Reading Tips for Home

  • Reading Practice

    As with any new skill, the more you practice the better you become. Just like learning to ride a bike, reading also needs to be practiced. Parents can help!

    • Read to and with your child every day.
    • Ask questions about what is being read to make sure your child understands
    • Rereading stories and books is fine.
    • Take your child to the library and stay awhile to read together (then borrow more books to take home).
    • Make reading a priority in your home.
    • Remember, you are your child's most important teacher.  Children learn to do what you do!

    When Your Child Comes To An Unknown Word

    Often adults tell a child to "sound out" an unknown word.

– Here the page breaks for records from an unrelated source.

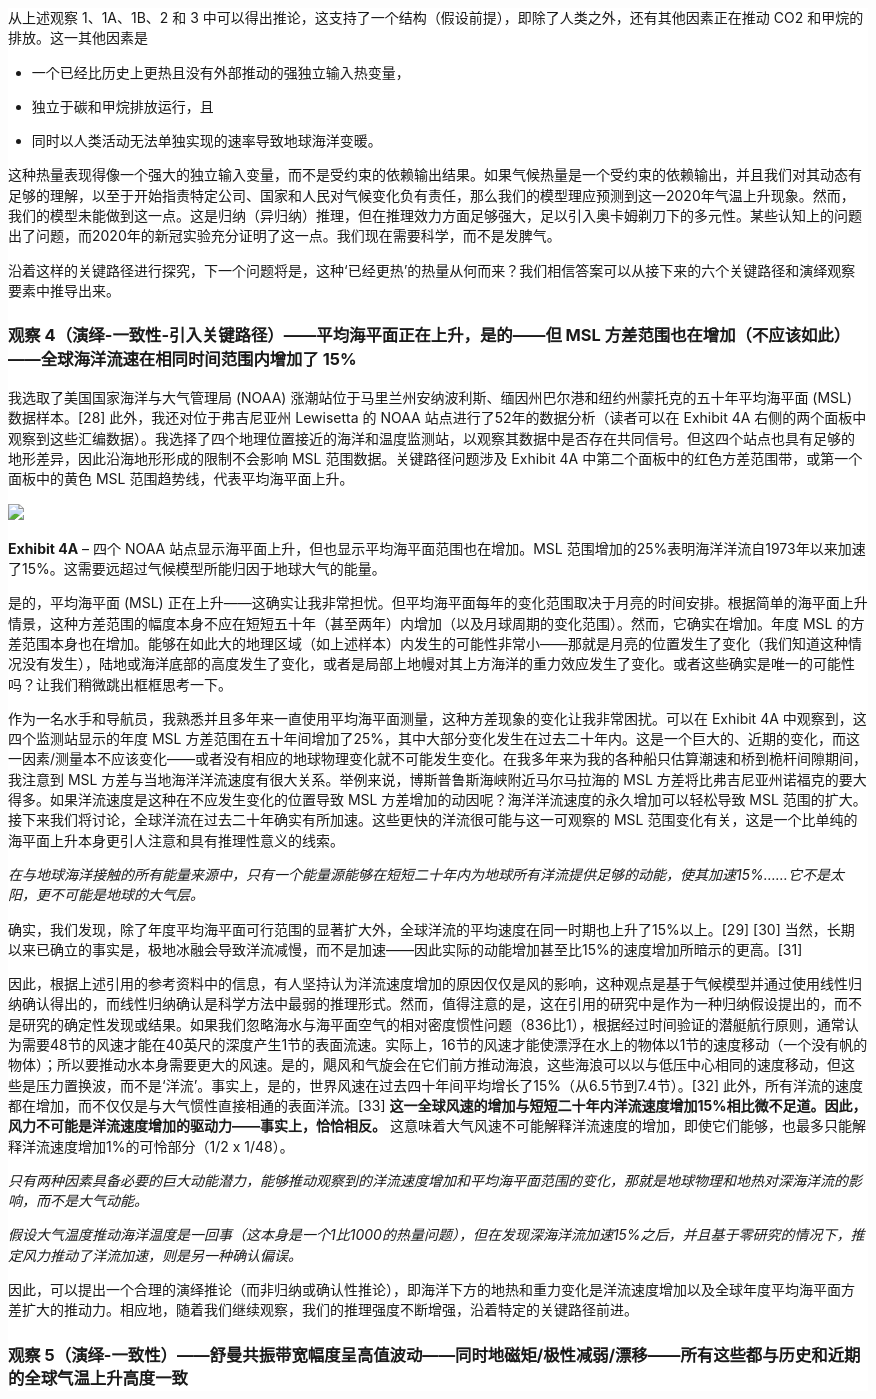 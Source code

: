 从上述观察 1、1A、1B、2 和 3 中可以得出推论，这支持了一个结构（假设前提），即除了人类之外，还有其他因素正在推动 CO2 和甲烷的排放。这一其他因素是

- 一个已经比历史上更热且没有外部推动的强独立输入热变量，

- 独立于碳和甲烷排放运行，且

- 同时以人类活动无法单独实现的速率导致地球海洋变暖。

这种热量表现得像一个强大的独立输入变量，而不是受约束的依赖输出结果。如果气候热量是一个受约束的依赖输出，并且我们对其动态有足够的理解，以至于开始指责特定公司、国家和人民对气候变化负有责任，那么我们的模型理应预测到这一2020年气温上升现象。然而，我们的模型未能做到这一点。这是归纳（异归纳）推理，但在推理效力方面足够强大，足以引入奥卡姆剃刀下的多元性。某些认知上的问题出了问题，而2020年的新冠实验充分证明了这一点。我们现在需要科学，而不是发脾气。

沿着这样的关键路径进行探究，下一个问题将是，这种‘已经更热’的热量从何而来？我们相信答案可以从接下来的六个关键路径和演绎观察要素中推导出来。

### 观察 4（演绎-一致性-引入关键路径）——平均海平面正在上升，是的——但 MSL 方差范围也在增加（不应该如此）——全球海洋流速在相同时间范围内增加了 15%

我选取了美国国家海洋与大气管理局 (NOAA) 涨潮站位于马里兰州安纳波利斯、缅因州巴尔港和纽约州蒙托克的五十年平均海平面 (MSL) 数据样本。[28] 此外，我还对位于弗吉尼亚州 Lewisetta 的 NOAA 站点进行了52年的数据分析（读者可以在 Exhibit 4A 右侧的两个面板中观察到这些汇编数据）。我选择了四个地理位置接近的海洋和温度监测站，以观察其数据中是否存在共同信号。但这四个站点也具有足够的地形差异，因此沿海地形形成的限制不会影响 MSL 范围数据。关键路径问题涉及 Exhibit 4A 中第二个面板中的红色方差范围带，或第一个面板中的黄色 MSL 范围趋势线，代表平均海平面上升。

![](img/9.webp)

**Exhibit 4A** – 四个 NOAA 站点显示海平面上升，但也显示平均海平面范围也在增加。MSL 范围增加的25%表明海洋洋流自1973年以来加速了15%。这需要远超过气候模型所能归因于地球大气的能量。

是的，平均海平面 (MSL) 正在上升——这确实让我非常担忧。但平均海平面每年的变化范围取决于月亮的时间安排。根据简单的海平面上升情景，这种方差范围的幅度本身不应在短短五十年（甚至两年）内增加（以及月球周期的变化范围）。然而，它确实在增加。年度 MSL 的方差范围本身也在增加。能够在如此大的地理区域（如上述样本）内发生的可能性非常小——那就是月亮的位置发生了变化（我们知道这种情况没有发生），陆地或海洋底部的高度发生了变化，或者是局部上地幔对其上方海洋的重力效应发生了变化。或者这些确实是唯一的可能性吗？让我们稍微跳出框框思考一下。

作为一名水手和导航员，我熟悉并且多年来一直使用平均海平面测量，这种方差现象的变化让我非常困扰。可以在 Exhibit 4A 中观察到，这四个监测站显示的年度 MSL 方差范围在五十年间增加了25%，其中大部分变化发生在过去二十年内。这是一个巨大的、近期的变化，而这一因素/测量本不应该变化——或者没有相应的地球物理变化就不可能发生变化。在我多年来为我的各种船只估算潮速和桥到桅杆间隙期间，我注意到 MSL 方差与当地海洋洋流速度有很大关系。举例来说，博斯普鲁斯海峡附近马尔马拉海的 MSL 方差将比弗吉尼亚州诺福克的要大得多。如果洋流速度是这种在不应发生变化的位置导致 MSL 方差增加的动因呢？海洋洋流速度的永久增加可以轻松导致 MSL 范围的扩大。接下来我们将讨论，全球洋流在过去二十年确实有所加速。这些更快的洋流很可能与这一可观察的 MSL 范围变化有关，这是一个比单纯的海平面上升本身更引人注意和具有推理性意义的线索。

*在与地球海洋接触的所有能量来源中，只有一个能量源能够在短短二十年内为地球所有洋流提供足够的动能，使其加速15%……它不是太阳，更不可能是地球的大气层。*

确实，我们发现，除了年度平均海平面可行范围的显著扩大外，全球洋流的平均速度在同一时期也上升了15%以上。[29] [30] 当然，长期以来已确立的事实是，极地冰融会导致洋流减慢，而不是加速——因此实际的动能增加甚至比15%的速度增加所暗示的更高。[31]

因此，根据上述引用的参考资料中的信息，有人坚持认为洋流速度增加的原因仅仅是风的影响，这种观点是基于气候模型并通过使用线性归纳确认得出的，而线性归纳确认是科学方法中最弱的推理形式。然而，值得注意的是，这在引用的研究中是作为一种归纳假设提出的，而不是研究的确定性发现或结果。如果我们忽略海水与海平面空气的相对密度惯性问题（836比1），根据经过时间验证的潜艇航行原则，通常认为需要48节的风速才能在40英尺的深度产生1节的表面流速。实际上，16节的风速才能使漂浮在水上的物体以1节的速度移动（一个没有帆的物体）；所以要推动水本身需要更大的风速。是的，飓风和气旋会在它们前方推动海浪，这些海浪可以以与低压中心相同的速度移动，但这些是压力置换波，而不是‘洋流’。事实上，是的，世界风速在过去四十年间平均增长了15%（从6.5节到7.4节）。[32] 此外，所有洋流的速度都在增加，而不仅仅是与大气惯性直接相通的表面洋流。[33] **这一全球风速的增加与短短二十年内洋流速度增加15%相比微不足道。因此，风力不可能是洋流速度增加的驱动力——事实上，恰恰相反。** 这意味着大气风速不可能解释洋流速度的增加，即使它们能够，也最多只能解释洋流速度增加1%的可怜部分（1/2 x 1/48）。

*只有两种因素具备必要的巨大动能潜力，能够推动观察到的洋流速度增加和平均海平面范围的变化，那就是地球物理和地热对深海洋流的影响，而不是大气动能。*

*假设大气温度推动海洋温度是一回事（这本身是一个1比1000的热量问题），但在发现深海洋流加速15%之后，并且基于零研究的情况下，推定风力推动了洋流加速，则是另一种确认偏误。*

因此，可以提出一个合理的演绎推论（而非归纳或确认性推论），即海洋下方的地热和重力变化是洋流速度增加以及全球年度平均海平面方差扩大的推动力。相应地，随着我们继续观察，我们的推理强度不断增强，沿着特定的关键路径前进。

### 观察 5（演绎-一致性）——舒曼共振带宽幅度呈高值波动——同时地磁矩/极性减弱/漂移——所有这些都与历史和近期的全球气温上升高度一致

Frequently that prompt is successful and the word is decoded. When sounding it out doesn't work, adults usually tell the word and reading continues.

    However, our goal is to help children become independent readers. Here are some alternative suggestions for parents to use when your child confronts an unknown word:

     ** Guess the Covered Word Strategy **
    (From Four-Blocks Literacy Model developed by Pat Cunningham and Dorothy Hall)

    This is a strategy we practice in class.  It teaches students to ask three questions when they find an unknown word.  Cover the word to keep you place (use your finger or a small sticky paper). 

    • Ask:  What makes sense?

    • Look at the word and ask: How long is the word?

    • Ask: What is the beginning letter(s) and the other letters in the word?

    ** Some Other Things To Try **

    • Wait 5-10 seconds to see what attempts are made.  Ask: "What would make sense there?"
    • Use the picture to help figure out the word.
    • Skip the word and continue reading to end of line or sentence.
    • Go back and read sentence again.
    • If the word was on a previous page, go back and try to find it
    • Look for a smaller word in a big one.
    • Cover the ending (-ed, -ing) with your finger and try word.
    • Look how the word begins. Let the sound "pop" right out.
    • Help with blending (sounding it out).
    • Tell the word and keep on reading.

    It is important that children learn to use these strategies independently. When your child "figures out" a word, you might ask how he/she did it. Telling about their reading helps to reinforce learning.